プレジデントオンライン / 2024年11月28日 15時15分

※写真はイメージです - 写真=iStock.com/chabybucko

仕事の成果を出せる人は休日に何をしているのか。クロスリバー代表の越川慎司さんは「仕事で成果を上げている優秀な人は、有給休暇の消化率が20%以上も高く、複数の趣味を持っていることが弊社のアンケート調査で明らかになっている。彼らは、先に休む日を決めて、それに向かって計画的に仕事を進めることで『締め切り効果』をフル活用している」という――。

※本稿は、越川慎司『世界の一流は「休日」に何をしているのか』(クロスメディア・パブリッシング)の一部を再編集したものです。

■有給休暇を取らない人ほど、「休んでもやることがない」と考えている

私は現在、日本企業815社で「働き方改革」や「休み方改革」の支援をしていますが、日本のビジネスパーソンの顕著な特徴として、有給休暇の取得率が低い人ほど、「休んでも、やることがない」と考えている傾向が見られます。

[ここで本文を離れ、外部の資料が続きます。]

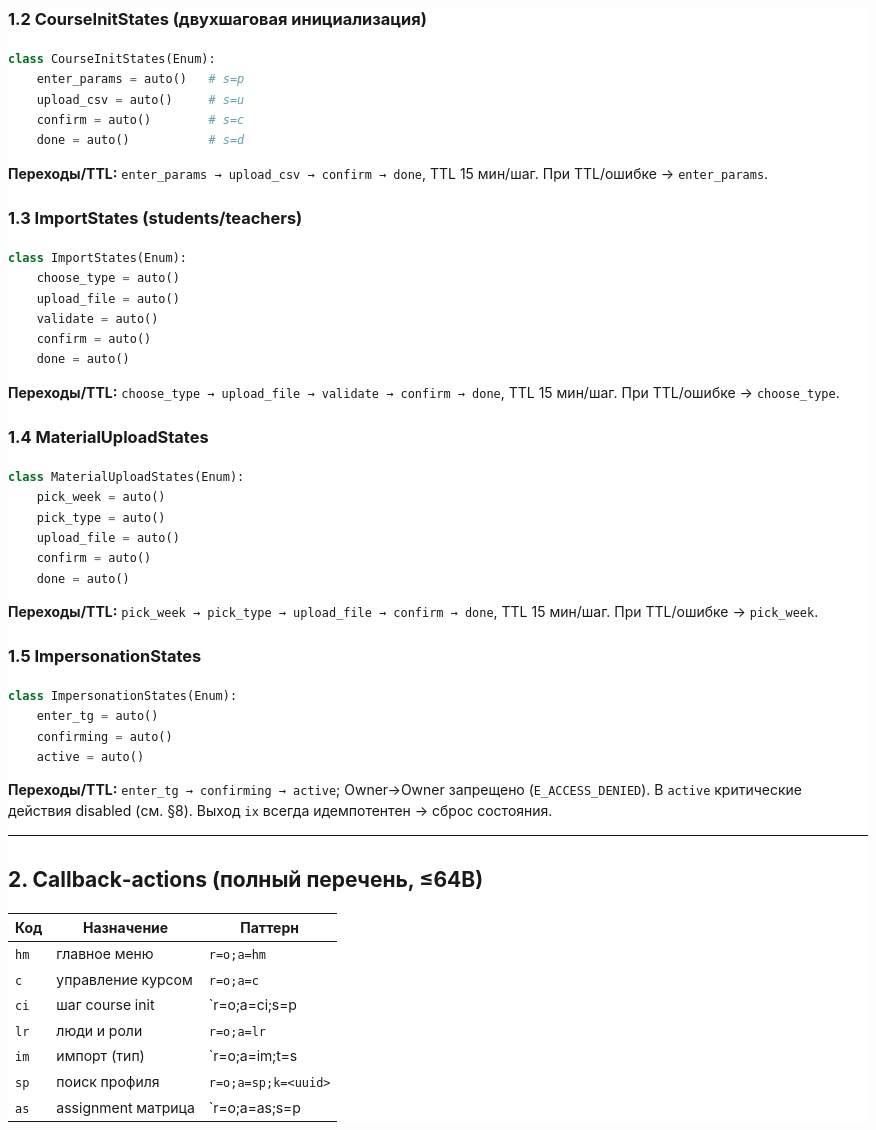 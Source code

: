 ### 1.2 CourseInitStates (двухшаговая инициализация)
```python
class CourseInitStates(Enum):
    enter_params = auto()   # s=p
    upload_csv = auto()     # s=u
    confirm = auto()        # s=c
    done = auto()           # s=d
```
**Переходы/TTL:** `enter_params → upload_csv → confirm → done`, TTL 15 мин/шаг. При TTL/ошибке → `enter_params`.

### 1.3 ImportStates (students/teachers)
```python
class ImportStates(Enum):
    choose_type = auto()
    upload_file = auto()
    validate = auto()
    confirm = auto()
    done = auto()
```
**Переходы/TTL:** `choose_type → upload_file → validate → confirm → done`, TTL 15 мин/шаг. При TTL/ошибке → `choose_type`.

### 1.4 MaterialUploadStates
```python
class MaterialUploadStates(Enum):
    pick_week = auto()
    pick_type = auto()
    upload_file = auto()
    confirm = auto()
    done = auto()
```
**Переходы/TTL:** `pick_week → pick_type → upload_file → confirm → done`, TTL 15 мин/шаг. При TTL/ошибке → `pick_week`.

### 1.5 ImpersonationStates
```python
class ImpersonationStates(Enum):
    enter_tg = auto()
    confirming = auto()
    active = auto()
```
**Переходы/TTL:** `enter_tg → confirming → active`; Owner→Owner запрещено (`E_ACCESS_DENIED`). В `active` критические действия disabled (см. §8). Выход `ix` всегда идемпотентен → сброс состояния.

---

## 2. Callback‑actions (полный перечень, ≤64B)

| Код | Назначение | Паттерн |
|---|---|---|
| `hm` | главное меню | `r=o;a=hm` |
| `c`  | управление курсом | `r=o;a=c` |
| `ci` | шаг course init | `r=o;a=ci;s=p|u|c|d` |
| `lr` | люди и роли | `r=o;a=lr` |
| `im` | импорт (тип) | `r=o;a=im;t=s|t` |
| `sp` | поиск профиля | `r=o;a=sp;k=<uuid>` |
| `as` | assignment матрица | `r=o;a=as;s=p|c` |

この傾向は、管理職になるほど高くなっており、「無理して休みを取っても、コレといってやることがない。家にいても邪魔にされるだけ」という理由から、休みを取らない人が多数を占めているのです。

欧米のビジネスパーソンであれば、1週間の休みが取れたら、「家族とキャンプに行って、メジャーリーグ観戦やバイクでツーリングもできるな」と即座にスケジュールが決まります。

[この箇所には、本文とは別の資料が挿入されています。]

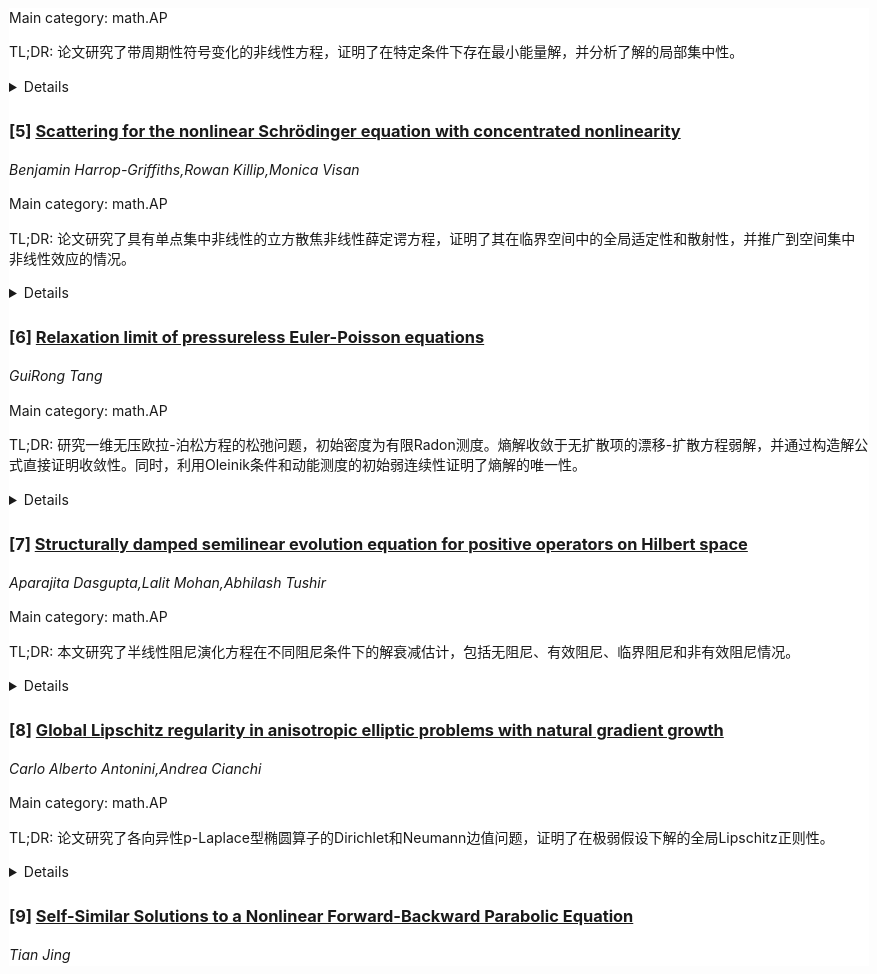 Main category: math.AP

TL;DR: 论文研究了带周期性符号变化的非线性方程，证明了在特定条件下存在最小能量解，并分析了解的局部集中性。


<details><summary>Details</summary></details>


### [5] [Scattering for the nonlinear Schrödinger equation with concentrated nonlinearity](https://arxiv.org/abs/2507.14571)
*Benjamin Harrop-Griffiths,Rowan Killip,Monica Visan*

Main category: math.AP

TL;DR: 论文研究了具有单点集中非线性的立方散焦非线性薛定谔方程，证明了其在临界空间中的全局适定性和散射性，并推广到空间集中非线性效应的情况。


<details><summary>Details</summary></details>


### [6] [Relaxation limit of pressureless Euler-Poisson equations](https://arxiv.org/abs/2507.14576)
*GuiRong Tang*

Main category: math.AP

TL;DR: 研究一维无压欧拉-泊松方程的松弛问题，初始密度为有限Radon测度。熵解收敛于无扩散项的漂移-扩散方程弱解，并通过构造解公式直接证明收敛性。同时，利用Oleinik条件和动能测度的初始弱连续性证明了熵解的唯一性。


<details><summary>Details</summary></details>


### [7] [Structurally damped semilinear evolution equation for positive operators on Hilbert space](https://arxiv.org/abs/2507.14581)
*Aparajita Dasgupta,Lalit Mohan,Abhilash Tushir*

Main category: math.AP

TL;DR: 本文研究了半线性阻尼演化方程在不同阻尼条件下的解衰减估计，包括无阻尼、有效阻尼、临界阻尼和非有效阻尼情况。


<details><summary>Details</summary></details>


### [8] [Global Lipschitz regularity in anisotropic elliptic problems with natural gradient growth](https://arxiv.org/abs/2507.14606)
*Carlo Alberto Antonini,Andrea Cianchi*

Main category: math.AP

TL;DR: 论文研究了各向异性p-Laplace型椭圆算子的Dirichlet和Neumann边值问题，证明了在极弱假设下解的全局Lipschitz正则性。


<details><summary>Details</summary></details>


### [9] [Self-Similar Solutions to a Nonlinear Forward-Backward Parabolic Equation](https://arxiv.org/abs/2507.14635)
*Tian Jing*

日本人の場合は「何をすればいいのか……」と悩んでいるうちに、2~3日の休みを消化してしまう人も珍しくないようです。

こうした人に共通するのは「趣味がない」ということです。

私にも身に覚えがありますが、日本のビジネスパーソンには、「仕事以外に趣味と呼べるようなものがない」という人が少なくありません。

仕事に追われるような毎日を送っているため、時間的にも、気持ち的にも、趣味に当てられるような余裕を見出せない人が多いのだと思います。

マイクロソフトのエグゼクティブの休み方を目の当たりにして、私が「これはやばいな」と痛感したのが、自分が無趣味であったことです。

趣味と呼べるものがないと、休日をどう使えばいいのかわからず、土日はダラダラと寝て過ごすことになります。

それで疲れが取れればいいのですが、身体も心もスッキリとすることはなく、頭の切り替えができないため、脳の働きが活発になることもありません。

当時の私は「趣味を楽しむのは、定年退職してからで十分」くらいに考えていましたが、周囲のエグゼクティブが楽しそうに休日を過ごしているのを目の当たりにして、趣味の重要性を改めて認識するようになったのです。

■趣味で「右脳」を刺激することで、人生は2倍も3倍も豊かになる

現在の私は、当時の私が知ったら仰天するほどの「多趣味人間」になっています。

衝撃のハーレー体験をしたことで、日本に帰ってからオートバイの大型免許を取得して、休日にはハーレーでツーリングを楽しんでいます。

トライアスロンを始めて大会に参加したり、日本人選手の活躍を応援するために、イギリスやスペインにサッカー観戦に行くこともあります。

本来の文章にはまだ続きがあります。